A scandal that should be disappearing in Hillary Clinton's rearview mirror has become a constant source of criticism as the former secretary of state continues to make inaccurate statements about her private email use whenever she is asked about it.

On the one-month anniversary of the FBI's decision to close its investigation of Clinton's emails without recommending charges, the Democratic nominee struggled through a question about her honesty by claiming she had "short-circuited" several recent answers to email-related questions.

An MSNBC reporter forced Clinton to confront the email investigation Friday in response to answers she had given Fox News' Chris Wallace five days earlier.
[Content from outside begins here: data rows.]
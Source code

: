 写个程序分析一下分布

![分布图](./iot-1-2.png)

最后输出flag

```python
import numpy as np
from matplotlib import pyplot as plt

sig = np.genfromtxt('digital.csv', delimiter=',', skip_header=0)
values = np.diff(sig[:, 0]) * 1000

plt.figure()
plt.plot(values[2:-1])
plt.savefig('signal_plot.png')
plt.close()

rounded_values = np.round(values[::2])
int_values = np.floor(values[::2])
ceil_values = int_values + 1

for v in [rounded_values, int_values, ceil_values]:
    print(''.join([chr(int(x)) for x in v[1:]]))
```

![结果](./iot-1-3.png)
A deluge of fact-checks and op-eds took Clinton to task this week for telling Wallace that FBI Director James Comey had affirmed the truthfulness of her email statements.

The Washington Post gave her "four Pinnochios," Politifact rated her claim "Pants on Fire," (the highest available rating from either fact-checker) and the New York Times slammed her in an editorial for misrepresenting Comey's testimony.
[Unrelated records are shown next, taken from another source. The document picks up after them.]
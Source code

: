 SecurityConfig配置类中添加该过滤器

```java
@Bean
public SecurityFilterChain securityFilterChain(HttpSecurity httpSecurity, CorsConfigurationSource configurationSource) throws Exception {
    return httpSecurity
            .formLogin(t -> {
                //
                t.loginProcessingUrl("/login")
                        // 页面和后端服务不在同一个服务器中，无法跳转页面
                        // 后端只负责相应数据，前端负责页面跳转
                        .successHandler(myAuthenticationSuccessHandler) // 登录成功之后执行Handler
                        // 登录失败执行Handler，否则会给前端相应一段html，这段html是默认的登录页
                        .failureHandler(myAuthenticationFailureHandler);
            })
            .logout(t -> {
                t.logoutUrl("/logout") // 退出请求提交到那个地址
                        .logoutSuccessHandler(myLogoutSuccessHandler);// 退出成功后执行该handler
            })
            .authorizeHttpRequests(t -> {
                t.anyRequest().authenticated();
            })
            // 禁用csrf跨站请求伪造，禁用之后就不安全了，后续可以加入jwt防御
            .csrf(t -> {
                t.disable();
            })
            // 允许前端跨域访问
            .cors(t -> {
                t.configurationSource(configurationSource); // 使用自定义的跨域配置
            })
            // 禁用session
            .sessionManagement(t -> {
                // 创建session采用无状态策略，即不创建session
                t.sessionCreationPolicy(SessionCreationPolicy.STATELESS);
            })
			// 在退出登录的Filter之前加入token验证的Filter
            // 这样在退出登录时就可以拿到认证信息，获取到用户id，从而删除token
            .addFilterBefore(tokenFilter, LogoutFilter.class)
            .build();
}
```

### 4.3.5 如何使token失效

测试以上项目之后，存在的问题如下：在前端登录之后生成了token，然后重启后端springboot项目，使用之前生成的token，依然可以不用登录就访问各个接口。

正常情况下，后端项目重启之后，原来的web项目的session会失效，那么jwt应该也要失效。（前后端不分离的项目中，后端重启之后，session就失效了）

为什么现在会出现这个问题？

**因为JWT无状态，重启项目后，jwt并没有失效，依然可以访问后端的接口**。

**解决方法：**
The FBI director said in a hearing before the House Oversight and Government Reform Committee last month that Clinton's public statements matched what she told investigators, but admitted the evidence uncovered during the year-long probe contradicted those statements.

Clinton has shied away from the media in the month since the FBI issued a scathing indictment of her "extremely careless" handling of classified material, granting few interviews and continuing a hiatus on press conferences that has lasted since December.

But in the handful of interviews she has given, Clinton has shifted her defense of the controversial email server in ways that leave enough lingering questions to keep the controversy alive.

In an interview with CNN just days after the FBI's announcement, for example, Clinton accused Comey of "speculating" about the cybersecurity threats her server faced.

She has repeatedly argued that, because no member of her staff raised concerns about the legality of the server, she had no reason to question its continued operation, leaving many to wonder why her aides never suggested switching to an official system.

Clinton's refusal to address directly the discovery that she and her aides were negligent in their treatment of classified material has given her critics a reason to extend the email scandal beyond what could have been its conclusion.

The revival of the controversy each time she has provided a deceptive answer has underscored the deep trust deficit that plagues her campaign. Most voters continue to rate her as dishonest, although her low favorable numbers are still higher than her Republican opponent's.